Extract, exactly as written, each line from the start of the records below to the line containing "The project uses", both ends included; drop the pictures.

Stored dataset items
- - - -

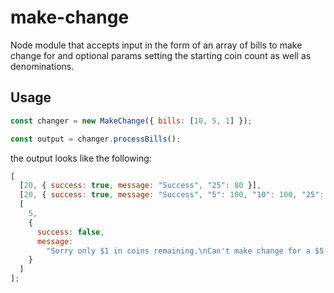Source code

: # make-change

Node module that accepts input in the form of an array of bills to make change for and optional params setting the starting coin count as well as denominations.

## Usage

```javascript
const changer = new MakeChange({ bills: [10, 5, 1] });

const output = changer.processBills();
```

the output looks like the following:

```javascript
[
  [20, { success: true, message: "Success", "25": 80 }],
  [20, { success: true, message: "Success", "5": 100, "10": 100, "25": 20 }],
  [
    5,
    {
      success: false,
      message:
        "Sorry only $1 in coins remaining.\nCan't make change for a $5 bill."
    }
  ]
];
```
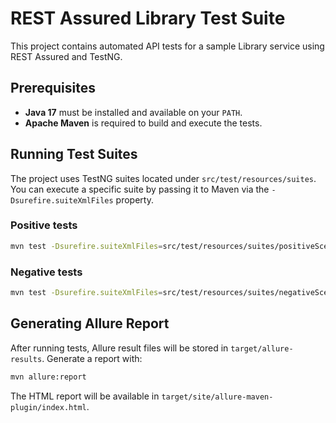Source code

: # REST Assured Library Test Suite

This project contains automated API tests for a sample Library service using REST Assured and TestNG.

## Prerequisites

- **Java 17** must be installed and available on your `PATH`.
- **Apache Maven** is required to build and execute the tests.

## Running Test Suites

The project uses TestNG suites located under `src/test/resources/suites`.
You can execute a specific suite by passing it to Maven via the
`-Dsurefire.suiteXmlFiles` property.

### Positive tests

```bash
mvn test -Dsurefire.suiteXmlFiles=src/test/resources/suites/positiveScenarios.xml
```

### Negative tests

```bash
mvn test -Dsurefire.suiteXmlFiles=src/test/resources/suites/negativeScenarios.xml
```

## Generating Allure Report

After running tests, Allure result files will be stored in `target/allure-results`.
Generate a report with:

```bash
mvn allure:report
```

The HTML report will be available in `target/site/allure-maven-plugin/index.html`.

- - - -

§ Exercise solution
Source code

: # make-change

Node module that accepts input in the form of an array of bills to make change for and optional params setting the starting coin count as well as denominations.

## Usage

```javascript
const changer = new MakeChange({ bills: [10, 5, 1] });

const output = changer.processBills();
```

the output looks like the following:

```javascript
[
  [20, { success: true, message: "Success", "25": 80 }],
  [20, { success: true, message: "Success", "5": 100, "10": 100, "25": 20 }],
  [
    5,
    {
      success: false,
      message:
        "Sorry only $1 in coins remaining.\nCan't make change for a $5 bill."
    }
  ]
];
```
Source code

: # REST Assured Library Test Suite

This project contains automated API tests for a sample Library service using REST Assured and TestNG.

## Prerequisites

- **Java 17** must be installed and available on your `PATH`.
- **Apache Maven** is required to build and execute the tests.

## Running Test Suites

The project uses TestNG suites located under `src/test/resources/suites`.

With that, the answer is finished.